Deregulation almost killed my wife and me this week on Route 77: Lessons beyond the trucking industry?
November 17, 2005 | 12:56 am
By David Rothman
As you roll through the Blue Ridge Mountains of Virginia, on the way to the North Carolina border, the fog-softened landscape can make you think you’re in the middle of a subtle oil painting. The other salient sight is monster trucks—solitary or in convoys; moving or at rest on the shoulder of the road; but mostly moving, no few of them over the speed limit.
Welcome to America the Deregulated. At its best this can mean lower prices for you at the supermarket, the result of competition, especially from independent truckers. But deregulation also might kill you and your family.

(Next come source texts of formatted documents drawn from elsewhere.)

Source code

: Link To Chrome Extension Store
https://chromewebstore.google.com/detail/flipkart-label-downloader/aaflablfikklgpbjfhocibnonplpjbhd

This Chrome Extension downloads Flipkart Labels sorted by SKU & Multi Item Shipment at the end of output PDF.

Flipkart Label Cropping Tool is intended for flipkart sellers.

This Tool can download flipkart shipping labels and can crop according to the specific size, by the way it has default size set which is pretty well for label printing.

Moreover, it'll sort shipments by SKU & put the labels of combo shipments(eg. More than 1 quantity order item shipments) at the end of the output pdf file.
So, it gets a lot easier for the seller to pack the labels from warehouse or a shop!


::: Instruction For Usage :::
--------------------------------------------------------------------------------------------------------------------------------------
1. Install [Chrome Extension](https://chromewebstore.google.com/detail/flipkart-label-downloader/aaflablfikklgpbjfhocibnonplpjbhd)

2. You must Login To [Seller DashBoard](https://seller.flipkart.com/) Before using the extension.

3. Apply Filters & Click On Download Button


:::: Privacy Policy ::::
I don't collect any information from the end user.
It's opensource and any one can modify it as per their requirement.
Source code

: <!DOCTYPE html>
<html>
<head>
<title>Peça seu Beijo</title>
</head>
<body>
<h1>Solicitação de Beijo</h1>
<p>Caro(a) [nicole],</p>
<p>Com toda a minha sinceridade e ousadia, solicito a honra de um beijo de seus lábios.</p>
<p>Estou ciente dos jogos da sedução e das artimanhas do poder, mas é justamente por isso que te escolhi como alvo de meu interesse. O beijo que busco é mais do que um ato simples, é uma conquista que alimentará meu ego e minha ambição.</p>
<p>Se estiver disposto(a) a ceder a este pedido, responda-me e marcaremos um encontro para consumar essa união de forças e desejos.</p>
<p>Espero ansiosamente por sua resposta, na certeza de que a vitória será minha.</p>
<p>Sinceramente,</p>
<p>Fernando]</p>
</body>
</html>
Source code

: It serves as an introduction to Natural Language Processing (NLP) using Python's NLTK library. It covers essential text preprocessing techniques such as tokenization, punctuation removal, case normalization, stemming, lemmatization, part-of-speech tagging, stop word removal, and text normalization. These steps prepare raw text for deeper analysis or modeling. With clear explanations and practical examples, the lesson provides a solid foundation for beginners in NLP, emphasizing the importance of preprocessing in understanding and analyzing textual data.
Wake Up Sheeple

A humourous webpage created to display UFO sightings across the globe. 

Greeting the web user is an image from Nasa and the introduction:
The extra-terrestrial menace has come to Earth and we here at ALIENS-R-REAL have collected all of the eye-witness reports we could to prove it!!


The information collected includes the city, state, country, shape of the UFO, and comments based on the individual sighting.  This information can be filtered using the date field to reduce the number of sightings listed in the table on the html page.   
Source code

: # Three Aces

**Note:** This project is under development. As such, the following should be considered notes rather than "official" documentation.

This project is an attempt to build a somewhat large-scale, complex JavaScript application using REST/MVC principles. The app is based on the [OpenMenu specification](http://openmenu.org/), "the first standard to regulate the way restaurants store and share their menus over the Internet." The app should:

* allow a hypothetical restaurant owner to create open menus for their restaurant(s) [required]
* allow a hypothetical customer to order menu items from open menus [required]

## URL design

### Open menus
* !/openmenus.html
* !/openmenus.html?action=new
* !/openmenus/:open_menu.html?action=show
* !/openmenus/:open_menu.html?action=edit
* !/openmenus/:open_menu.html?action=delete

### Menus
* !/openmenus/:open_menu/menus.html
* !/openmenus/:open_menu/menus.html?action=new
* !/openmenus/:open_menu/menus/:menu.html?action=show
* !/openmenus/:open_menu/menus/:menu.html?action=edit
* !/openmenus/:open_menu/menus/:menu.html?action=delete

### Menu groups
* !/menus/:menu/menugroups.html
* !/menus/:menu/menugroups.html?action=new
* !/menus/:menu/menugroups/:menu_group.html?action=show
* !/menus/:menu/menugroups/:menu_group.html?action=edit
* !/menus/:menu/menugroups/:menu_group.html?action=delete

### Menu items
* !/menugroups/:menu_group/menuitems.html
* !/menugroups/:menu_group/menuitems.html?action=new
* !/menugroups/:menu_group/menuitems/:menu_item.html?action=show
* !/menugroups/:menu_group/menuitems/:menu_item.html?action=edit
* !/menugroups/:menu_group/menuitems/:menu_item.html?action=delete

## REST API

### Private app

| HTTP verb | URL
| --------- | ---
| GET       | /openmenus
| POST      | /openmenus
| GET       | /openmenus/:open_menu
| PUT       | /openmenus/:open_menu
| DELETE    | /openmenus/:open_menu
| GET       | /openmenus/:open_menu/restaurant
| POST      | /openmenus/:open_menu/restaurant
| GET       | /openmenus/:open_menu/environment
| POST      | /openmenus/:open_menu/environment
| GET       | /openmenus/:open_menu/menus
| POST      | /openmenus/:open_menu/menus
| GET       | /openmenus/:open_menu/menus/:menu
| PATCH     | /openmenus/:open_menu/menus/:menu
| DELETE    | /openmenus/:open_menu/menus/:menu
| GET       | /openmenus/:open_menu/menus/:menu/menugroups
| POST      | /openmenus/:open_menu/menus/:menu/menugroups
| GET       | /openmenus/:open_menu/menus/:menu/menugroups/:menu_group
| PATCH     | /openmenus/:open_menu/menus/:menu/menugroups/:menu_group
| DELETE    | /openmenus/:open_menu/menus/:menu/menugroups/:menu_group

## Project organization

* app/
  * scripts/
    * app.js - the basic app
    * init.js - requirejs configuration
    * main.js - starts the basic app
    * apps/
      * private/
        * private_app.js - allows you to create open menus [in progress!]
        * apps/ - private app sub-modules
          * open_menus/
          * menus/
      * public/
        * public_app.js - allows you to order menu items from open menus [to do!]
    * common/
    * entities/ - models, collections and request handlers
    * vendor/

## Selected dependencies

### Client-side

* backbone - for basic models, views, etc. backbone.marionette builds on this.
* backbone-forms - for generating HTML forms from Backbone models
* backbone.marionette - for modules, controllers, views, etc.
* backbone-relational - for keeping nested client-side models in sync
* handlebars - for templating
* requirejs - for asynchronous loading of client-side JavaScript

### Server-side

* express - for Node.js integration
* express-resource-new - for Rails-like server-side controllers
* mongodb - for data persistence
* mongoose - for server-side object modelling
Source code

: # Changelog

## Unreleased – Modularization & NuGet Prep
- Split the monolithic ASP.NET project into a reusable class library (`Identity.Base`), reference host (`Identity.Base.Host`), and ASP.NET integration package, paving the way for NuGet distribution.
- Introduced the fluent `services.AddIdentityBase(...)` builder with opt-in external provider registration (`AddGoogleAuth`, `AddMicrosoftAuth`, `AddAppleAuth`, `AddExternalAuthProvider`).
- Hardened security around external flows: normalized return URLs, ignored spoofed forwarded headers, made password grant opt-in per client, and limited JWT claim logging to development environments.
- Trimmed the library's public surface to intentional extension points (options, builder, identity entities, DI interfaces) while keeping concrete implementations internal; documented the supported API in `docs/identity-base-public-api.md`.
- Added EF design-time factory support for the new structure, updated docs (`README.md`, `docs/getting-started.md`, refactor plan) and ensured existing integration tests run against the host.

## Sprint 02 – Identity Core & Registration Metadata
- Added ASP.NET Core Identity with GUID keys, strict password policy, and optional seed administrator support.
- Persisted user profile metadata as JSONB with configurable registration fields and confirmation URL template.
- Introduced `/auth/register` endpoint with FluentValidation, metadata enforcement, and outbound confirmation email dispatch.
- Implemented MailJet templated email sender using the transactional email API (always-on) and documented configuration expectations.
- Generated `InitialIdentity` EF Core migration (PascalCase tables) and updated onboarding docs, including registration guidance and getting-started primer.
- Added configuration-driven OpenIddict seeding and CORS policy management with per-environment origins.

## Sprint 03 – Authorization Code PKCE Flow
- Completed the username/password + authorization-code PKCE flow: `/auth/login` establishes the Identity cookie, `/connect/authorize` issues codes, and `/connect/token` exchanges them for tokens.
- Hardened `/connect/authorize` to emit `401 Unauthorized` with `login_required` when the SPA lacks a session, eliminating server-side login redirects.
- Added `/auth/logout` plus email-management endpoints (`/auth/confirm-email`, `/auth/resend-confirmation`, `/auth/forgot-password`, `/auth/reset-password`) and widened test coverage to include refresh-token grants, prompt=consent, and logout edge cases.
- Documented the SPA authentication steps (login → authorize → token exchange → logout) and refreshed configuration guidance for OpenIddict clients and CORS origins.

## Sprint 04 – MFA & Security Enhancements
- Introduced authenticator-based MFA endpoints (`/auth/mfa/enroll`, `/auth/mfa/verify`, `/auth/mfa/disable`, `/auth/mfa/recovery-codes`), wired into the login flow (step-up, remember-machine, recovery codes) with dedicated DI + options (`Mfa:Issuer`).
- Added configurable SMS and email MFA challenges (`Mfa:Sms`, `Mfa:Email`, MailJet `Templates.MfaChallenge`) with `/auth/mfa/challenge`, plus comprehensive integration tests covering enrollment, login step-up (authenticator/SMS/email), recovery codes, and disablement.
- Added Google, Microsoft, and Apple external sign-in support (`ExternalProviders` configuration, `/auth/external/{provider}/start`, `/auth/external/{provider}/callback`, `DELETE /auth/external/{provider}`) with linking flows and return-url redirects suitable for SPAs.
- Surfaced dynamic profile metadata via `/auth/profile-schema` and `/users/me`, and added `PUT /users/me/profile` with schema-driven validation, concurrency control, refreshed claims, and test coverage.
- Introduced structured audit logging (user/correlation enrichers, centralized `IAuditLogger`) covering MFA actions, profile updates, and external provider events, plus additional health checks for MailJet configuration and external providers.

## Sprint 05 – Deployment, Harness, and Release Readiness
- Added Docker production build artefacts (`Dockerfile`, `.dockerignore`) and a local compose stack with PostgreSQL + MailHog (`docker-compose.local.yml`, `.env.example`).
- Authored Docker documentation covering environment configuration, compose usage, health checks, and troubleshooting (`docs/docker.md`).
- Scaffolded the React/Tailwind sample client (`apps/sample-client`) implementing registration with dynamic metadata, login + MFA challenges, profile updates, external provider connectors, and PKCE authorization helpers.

Carly and I found this out on the way to visit her parents for Thanksgiving. We had been doing an all nighter, to arrive in Statesville, N.C., in time for a broadband Internet installation at their house. Crosby, Stills and Nash and other oldies were blasting away on the AM band to keep me awake, and besides, we didn’t hesitate to pull our 1988 Honda Civic over to the rest stops and sneak in catnaps. Then we would drive on, invigorated by post-nap strolls in the chilly air.
Mr. Monster Truck as “an American Taliban”
Dawn started to break. A beer truck was straining to make it up uphill, so I guided our Honda into the left lane, thinking that I would uneventfully return to the right. What happened next, out of my sight but within Carly’s, was that a fool motorist pulled out into the path of a different truck and barely reached the road ahead of him. To dodge the idiot, this second monster truck was on the verge of entering our lane and crushing us from the right. Luckily the fool’s car was swifter than his mind, and he or she got away, unflattened. It was then that the real terror began for Carly and me, an incident that would prompt a relative, himself a former truck driver, to describe Mr. Monster Truck as “an American Taliban.”
Mr. Monster Truck pulled within ten feet of our Honda and turned his lights on at high beam. He obviously wanted to pass, and I switched on my right turn signal, indicating my eagerness to make way. I expected Mr. Monster Truck to dim his lights back to normal; in fact, he could even have signaled his intentions with a few blinks in the bright mode. Meanwhile I couldn’t just slide back into the lane to the right. The road was somewhat curvy and rain was falling. I needed to watch to my right. But Mr. Monster Truck didn’t care about our lives, and the headlights kept blinding us to the rear. Finally after perhaps a minute and a half with Mr. Monster Truck’s lights at full glow and his truck still just a car length or two from our little Honda, we reached the point where the road curved in a way that provided more visibility to the right; and I was able to change lanes. Mr. Monster Truck sprinted ahead at perhaps 70 miles an hour despite the rain and the mist.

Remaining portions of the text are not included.